[[ Extracted material, beginning ]]

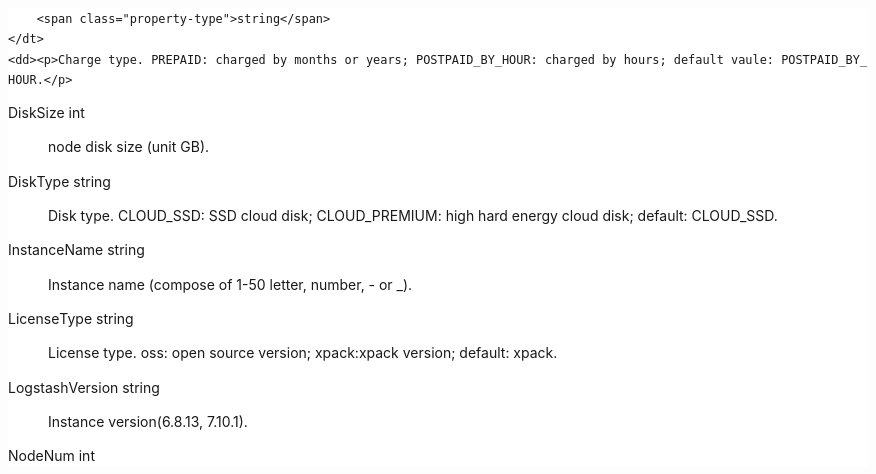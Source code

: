         <span class="property-type">string</span>
    </dt>
    <dd><p>Charge type. PREPAID: charged by months or years; POSTPAID_BY_HOUR: charged by hours; default vaule: POSTPAID_BY_HOUR.</p>
</dd><dt class="property-optional"
            title="Optional">
        <span id="state_disksize_csharp">
<a data-swiftype-name="resource-property" data-swiftype-type="text" href="#state_disksize_csharp" style="color: inherit; text-decoration: inherit;">Disk<wbr>Size</a>
</span>
        <span class="property-indicator"></span>
        <span class="property-type">int</span>
    </dt>
    <dd><p>node disk size (unit GB).</p>
</dd><dt class="property-optional"
            title="Optional">
        <span id="state_disktype_csharp">
<a data-swiftype-name="resource-property" data-swiftype-type="text" href="#state_disktype_csharp" style="color: inherit; text-decoration: inherit;">Disk<wbr>Type</a>
</span>
        <span class="property-indicator"></span>
        <span class="property-type">string</span>
    </dt>
    <dd><p>Disk type. CLOUD_SSD: SSD cloud disk; CLOUD_PREMIUM: high hard energy cloud disk; default: CLOUD_SSD.</p>
</dd><dt class="property-optional"
            title="Optional">
        <span id="state_instancename_csharp">
<a data-swiftype-name="resource-property" data-swiftype-type="text" href="#state_instancename_csharp" style="color: inherit; text-decoration: inherit;">Instance<wbr>Name</a>
</span>
        <span class="property-indicator"></span>
        <span class="property-type">string</span>
    </dt>
    <dd><p>Instance name (compose of 1-50 letter, number, - or _).</p>
</dd><dt class="property-optional"
            title="Optional">
        <span id="state_licensetype_csharp">
<a data-swiftype-name="resource-property" data-swiftype-type="text" href="#state_licensetype_csharp" style="color: inherit; text-decoration: inherit;">License<wbr>Type</a>
</span>
        <span class="property-indicator"></span>
        <span class="property-type">string</span>
    </dt>
    <dd><p>License type. oss: open source version; xpack:xpack version; default: xpack.</p>
</dd><dt class="property-optional"
            title="Optional">
        <span id="state_logstashversion_csharp">
<a data-swiftype-name="resource-property" data-swiftype-type="text" href="#state_logstashversion_csharp" style="color: inherit; text-decoration: inherit;">Logstash<wbr>Version</a>
</span>
        <span class="property-indicator"></span>
        <span class="property-type">string</span>
    </dt>
    <dd><p>Instance version(6.8.13, 7.10.1).</p>
</dd><dt class="property-optional"
            title="Optional">
        <span id="state_nodenum_csharp">
<a data-swiftype-name="resource-property" data-swiftype-type="text" href="#state_nodenum_csharp" style="color: inherit; text-decoration: inherit;">Node<wbr>Num</a>
</span>
        <span class="property-indicator"></span>
        <span class="property-type">int</span>
    </dt>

[[ Extracted material, end ]]

Exercise brief => Your answer should be a single number: the count of lines in the listing that hold the word "href".

Result of the task => 6